[[ Entries shown open ]]

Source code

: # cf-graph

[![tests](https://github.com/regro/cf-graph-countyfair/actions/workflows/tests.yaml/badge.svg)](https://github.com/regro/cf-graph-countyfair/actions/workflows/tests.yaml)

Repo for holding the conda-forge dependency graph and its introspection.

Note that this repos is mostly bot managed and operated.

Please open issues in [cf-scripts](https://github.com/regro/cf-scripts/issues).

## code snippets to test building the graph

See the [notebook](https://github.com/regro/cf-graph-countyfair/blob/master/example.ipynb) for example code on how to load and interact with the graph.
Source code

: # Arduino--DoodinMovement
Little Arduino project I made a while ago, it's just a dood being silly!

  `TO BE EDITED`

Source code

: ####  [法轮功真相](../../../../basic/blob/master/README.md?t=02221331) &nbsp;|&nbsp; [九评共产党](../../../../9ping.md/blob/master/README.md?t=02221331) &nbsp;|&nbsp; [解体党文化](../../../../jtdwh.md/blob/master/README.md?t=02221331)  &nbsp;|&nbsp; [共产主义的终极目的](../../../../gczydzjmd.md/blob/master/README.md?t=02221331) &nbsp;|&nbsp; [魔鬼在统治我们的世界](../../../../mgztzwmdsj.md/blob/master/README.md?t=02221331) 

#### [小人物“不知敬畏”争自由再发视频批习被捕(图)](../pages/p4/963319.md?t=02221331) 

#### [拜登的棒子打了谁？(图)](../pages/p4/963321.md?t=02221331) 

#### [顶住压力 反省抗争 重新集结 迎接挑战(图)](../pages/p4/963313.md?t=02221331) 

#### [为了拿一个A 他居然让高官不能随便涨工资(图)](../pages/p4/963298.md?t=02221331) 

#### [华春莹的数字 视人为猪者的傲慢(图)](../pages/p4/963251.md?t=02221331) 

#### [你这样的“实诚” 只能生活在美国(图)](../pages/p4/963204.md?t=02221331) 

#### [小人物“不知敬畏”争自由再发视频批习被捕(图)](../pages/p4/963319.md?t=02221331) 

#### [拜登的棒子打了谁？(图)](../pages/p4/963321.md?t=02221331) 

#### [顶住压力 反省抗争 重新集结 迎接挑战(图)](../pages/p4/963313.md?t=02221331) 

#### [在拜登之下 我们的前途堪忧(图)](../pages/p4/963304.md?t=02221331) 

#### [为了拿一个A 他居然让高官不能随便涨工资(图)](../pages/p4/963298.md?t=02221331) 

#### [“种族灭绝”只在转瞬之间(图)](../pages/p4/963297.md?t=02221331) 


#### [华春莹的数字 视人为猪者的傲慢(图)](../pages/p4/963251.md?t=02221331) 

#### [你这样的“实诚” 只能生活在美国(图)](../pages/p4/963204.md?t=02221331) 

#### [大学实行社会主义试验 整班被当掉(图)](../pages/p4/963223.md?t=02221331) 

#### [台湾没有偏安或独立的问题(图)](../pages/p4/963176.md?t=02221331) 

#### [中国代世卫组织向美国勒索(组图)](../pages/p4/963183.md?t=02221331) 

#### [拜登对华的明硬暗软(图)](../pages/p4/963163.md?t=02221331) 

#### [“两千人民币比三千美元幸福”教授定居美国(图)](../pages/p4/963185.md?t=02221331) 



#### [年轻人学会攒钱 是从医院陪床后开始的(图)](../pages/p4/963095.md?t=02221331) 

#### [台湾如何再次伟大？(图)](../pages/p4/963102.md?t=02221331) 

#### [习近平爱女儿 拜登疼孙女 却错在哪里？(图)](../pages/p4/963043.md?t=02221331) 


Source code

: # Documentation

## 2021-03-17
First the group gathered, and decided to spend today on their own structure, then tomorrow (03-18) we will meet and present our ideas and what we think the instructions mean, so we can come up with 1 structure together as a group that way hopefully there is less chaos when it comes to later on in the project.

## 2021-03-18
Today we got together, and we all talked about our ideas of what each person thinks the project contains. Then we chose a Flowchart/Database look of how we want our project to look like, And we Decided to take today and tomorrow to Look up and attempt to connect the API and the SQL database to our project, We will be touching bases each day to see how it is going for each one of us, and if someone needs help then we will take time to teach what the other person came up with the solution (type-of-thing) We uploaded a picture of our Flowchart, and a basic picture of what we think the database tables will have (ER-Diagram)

[[ Entries shown closed ]]

> **To do**
How many lines in the data contain "graph"? Answer with the number alone.

> **Output of the task**
5